• [What to do] Which lines in the records below contain the word "step"? Copy each one out.

Records contained in a dataset:
================

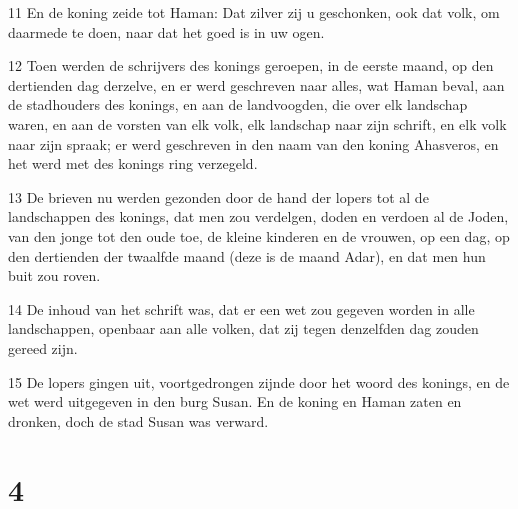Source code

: \par 11 En de koning zeide tot Haman: Dat zilver zij u geschonken, ook dat volk, om daarmede te doen, naar dat het goed is in uw ogen.
\par 12 Toen werden de schrijvers des konings geroepen, in de eerste maand, op den dertienden dag derzelve, en er werd geschreven naar alles, wat Haman beval, aan de stadhouders des konings, en aan de landvoogden, die over elk landschap waren, en aan de vorsten van elk volk, elk landschap naar zijn schrift, en elk volk naar zijn spraak; er werd geschreven in den naam van den koning Ahasveros, en het werd met des konings ring verzegeld.
\par 13 De brieven nu werden gezonden door de hand der lopers tot al de landschappen des konings, dat men zou verdelgen, doden en verdoen al de Joden, van den jonge tot den oude toe, de kleine kinderen en de vrouwen, op een dag, op den dertienden der twaalfde maand (deze is de maand Adar), en dat men hun buit zou roven.
\par 14 De inhoud van het schrift was, dat er een wet zou gegeven worden in alle landschappen, openbaar aan alle volken, dat zij tegen denzelfden dag zouden gereed zijn.
\par 15 De lopers gingen uit, voortgedrongen zijnde door het woord des konings, en de wet werd uitgegeven in den burg Susan. En de koning en Haman zaten en dronken, doch de stad Susan was verward.

\chapter{4}

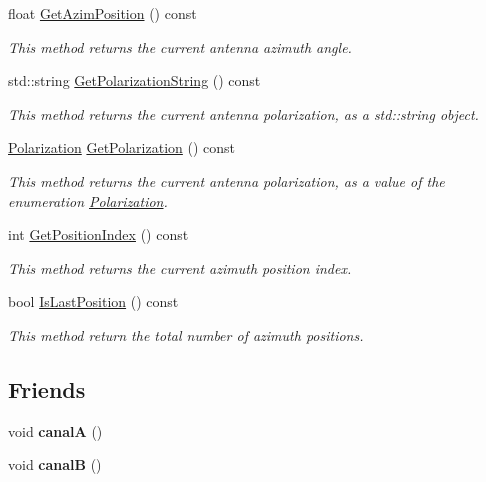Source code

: \begin{DoxyCompactItemize}
\mbox{\label{classAntennaPositioner_a72cb61d647eaad277f256b3ca9555f8a}} 
float \hyperlink{classAntennaPositioner_a72cb61d647eaad277f256b3ca9555f8a}{Get\+Azim\+Position} () const
\begin{DoxyCompactList}\small\item\em This method returns the current antenna azimuth angle. \end{DoxyCompactList}\item 
std\+::string \hyperlink{classAntennaPositioner_a897b759fa711bd8a4261e57177e3db1c}{Get\+Polarization\+String} () const
\begin{DoxyCompactList}\small\item\em This method returns the current antenna polarization, as a {\ttfamily std\+::string} object. \end{DoxyCompactList}\item 
\hyperlink{AntennaPositioning_8h_a55887c7bc32d70c0308472ff4de3e282}{Polarization} \hyperlink{classAntennaPositioner_a590e07740567be77f677d822cf63b69a}{Get\+Polarization} () const
\begin{DoxyCompactList}\small\item\em This method returns the current antenna polarization, as a value of the enumeration \hyperlink{AntennaPositioning_8h_a55887c7bc32d70c0308472ff4de3e282}{Polarization}. \end{DoxyCompactList}\item 
\mbox{\label{classAntennaPositioner_acec3d655aa86c9a819b2a4f16590573b}} 
int \hyperlink{classAntennaPositioner_acec3d655aa86c9a819b2a4f16590573b}{Get\+Position\+Index} () const
\begin{DoxyCompactList}\small\item\em This method returns the current azimuth position index. \end{DoxyCompactList}\item 
bool \hyperlink{classAntennaPositioner_a512104fe937395e266284eded6a8359d}{Is\+Last\+Position} () const
\begin{DoxyCompactList}\small\item\em This method return the total number of azimuth positions. \end{DoxyCompactList}\end{DoxyCompactItemize}
\subsection*{Friends}
\begin{DoxyCompactItemize}
\item 
\mbox{\label{classAntennaPositioner_a9cc03f0eb0621d563accfce76ce7eeee}} 
void {\bfseries canalA} ()
\item 
\mbox{\label{classAntennaPositioner_a03e4c5761544a2e9305d2cc4d70c202d}} 
void {\bfseries canalB} ()
\end{DoxyCompactItemize}


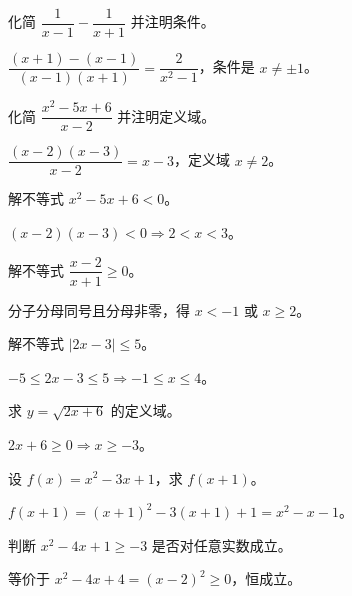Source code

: \begin{problem}
化简 $\dfrac{1}{x-1}-\dfrac{1}{x+1}$ 并注明条件。
\end{problem}
\begin{solution}
$\dfrac{(x+1)-(x-1)}{(x-1)(x+1)}=\dfrac{2}{x^2-1}$，条件是 $x\ne\pm1$。
\end{solution}

\begin{problem}
化简 $\dfrac{x^2-5x+6}{x-2}$ 并注明定义域。
\end{problem}
\begin{solution}
$\dfrac{(x-2)(x-3)}{x-2}=x-3$，定义域 $x\ne2$。
\end{solution}

\begin{problem}
解不等式 $x^2-5x+6<0$。
\end{problem}
\begin{solution}
$(x-2)(x-3)<0\Rightarrow 2<x<3$。
\end{solution}

\begin{problem}
解不等式 $\dfrac{x-2}{x+1}\ge0$。
\end{problem}
\begin{solution}
分子分母同号且分母非零，得 $x<-1$ 或 $x\ge2$。
\end{solution}

\begin{problem}
解不等式 $|2x-3|\le5$。
\end{problem}
\begin{solution}
$-5\le 2x-3\le5\Rightarrow -1\le x\le4$。
\end{solution}

\begin{problem}
求 $y=\sqrt{2x+6}$ 的定义域。
\end{problem}
\begin{solution}
$2x+6\ge0\Rightarrow x\ge-3$。
\end{solution}

\begin{problem}
设 $f(x)=x^2-3x+1$，求 $f(x+1)$。
\end{problem}
\begin{solution}
$f(x+1)=(x+1)^2-3(x+1)+1=x^2-x-1$。
\end{solution}

\begin{problem}
判断 $x^2-4x+1\ge-3$ 是否对任意实数成立。
\end{problem}
\begin{solution}
等价于 $x^2-4x+4=(x-2)^2\ge0$，恒成立。
\end{solution}

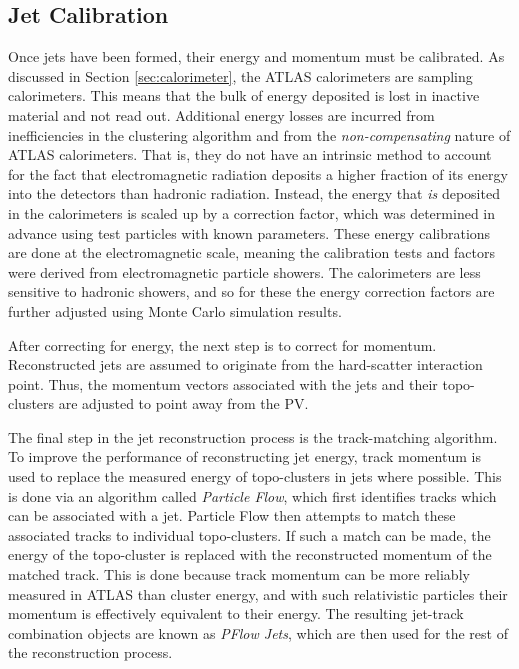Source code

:         \FloatBarrier
        \subsection{Jet Calibration}

        Once jets have been formed, their energy and momentum must be calibrated.
        As discussed in Section \ref{sec:calorimeter}, the ATLAS calorimeters are sampling calorimeters.
        This means that the bulk of energy deposited is lost in inactive material and not read out.
        Additional energy losses are incurred from inefficiencies in the clustering algorithm and from the \textit{non-compensating} nature of ATLAS calorimeters.
        That is, they do not have an intrinsic method to account for the fact that electromagnetic radiation deposits a higher fraction of its energy into the detectors than hadronic radiation\cite{cell_clustering}.
        Instead, the energy that \textit{is} deposited in the calorimeters is scaled up by a correction factor,
            which was determined in advance using test particles with known parameters\cite{jet_energy_measurment}.
        These energy calibrations are done at the electromagnetic scale,
            meaning the calibration tests and factors were derived from electromagnetic particle showers.
        The calorimeters are less sensitive to hadronic showers,
            and so for these the energy correction factors are further adjusted using Monte Carlo simulation results.

        After correcting for energy, the next step is to correct for momentum.
        Reconstructed jets are assumed to originate from the hard-scatter interaction point.
        Thus, the momentum vectors associated with the jets and their topo-clusters are adjusted to point away from the PV.

        The final step in the jet reconstruction process is the track-matching algorithm.
        To improve the performance of reconstructing jet energy,
            track momentum is used to replace the measured energy of topo-clusters in jets where possible.
        This is done via an algorithm called \textit{Particle Flow},
            which first identifies tracks which can be associated with a jet.
        Particle Flow then attempts to match these associated tracks to individual topo-clusters.
        If such a match can be made, the energy of the topo-cluster is replaced with the reconstructed momentum of the matched track.
        This is done because track momentum can be more reliably measured in ATLAS than cluster energy,
            and with such relativistic particles their momentum is effectively equivalent to their energy.
        The resulting jet-track combination objects are known as \textit{PFlow Jets},
            which are then used for the rest of the reconstruction process\cite{pflow}.


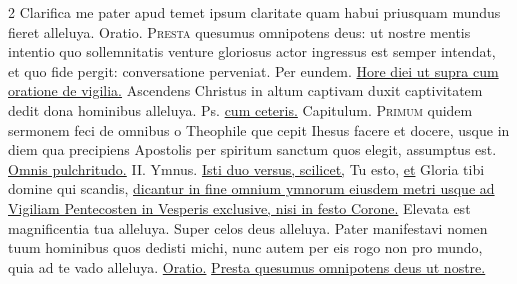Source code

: \begin{multicols*}{2}
 Clarifica me pater apud temet ipsum claritate quam habui priusquam mundus fieret alleluya. {\color{Red} Oratio.}
\lettrine[lines=2]{\zallmancaps \color{Blue} P}{resta} \hypertarget{presta-quesumus-ascensionis}{\label{presta-quesumus-ascensionis}} quesumus omnipotens deus: ut nostre mentis intentio quo sollemnitatis venture gloriosus actor ingressus est semper intendat, et quo fide pergit: conversatione perveniat. Per eundem. \ul{Hore diei ut supra cum oratione de vigilia.}
 Ascendens Christus in altum captivam duxit captivitatem dedit dona hominibus alleluya. {\color{Red} Ps.}  \ul{cum ceteris.} {\color{Red} Capitulum.}
\lettrine[lines=2]{\zallmancaps \color{Red} P}{rimum} \hypertarget{primum-quidem-capitulum}{\label{primum-quidem-capitulum}} quidem sermonem feci de omnibus o Theophile que cepit Ihesus facere et docere, usque in diem qua precipiens Apostolis per spiritum sanctum quos elegit, assumptus est. \R \hyperlink{omnis-pulchritudo}{Omnis pulchritudo.} {\color{Red} II. Ymnus.}
\newline \ul{Isti duo versus, scilicet,} Tu esto, \ul{et} Gloria tibi domine qui scandis, \ul{dicantur in fine omnium ymnorum eiusdem metri usque ad Vigiliam Pentecosten in Vesperis exclusive, nisi in festo Corone.}
\newline \V Elevata est magnificentia tua alleluya. \V Super celos deus alleluya.
 Pater manifestavi nomen tuum hominibus quos dedisti michi, nunc autem per eis rogo non pro mundo, quia ad te vado alleluya. \ul{Oratio.} \hyperlink{presta-quesumus-ascensionis}{Presta quesumus omnipotens deus ut nostre.}

\end{multicols*}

================

• [Answer for this exercise]
        After correcting for energy, the next step is to correct for momentum.
        The final step in the jet reconstruction process is the track-matching algorithm.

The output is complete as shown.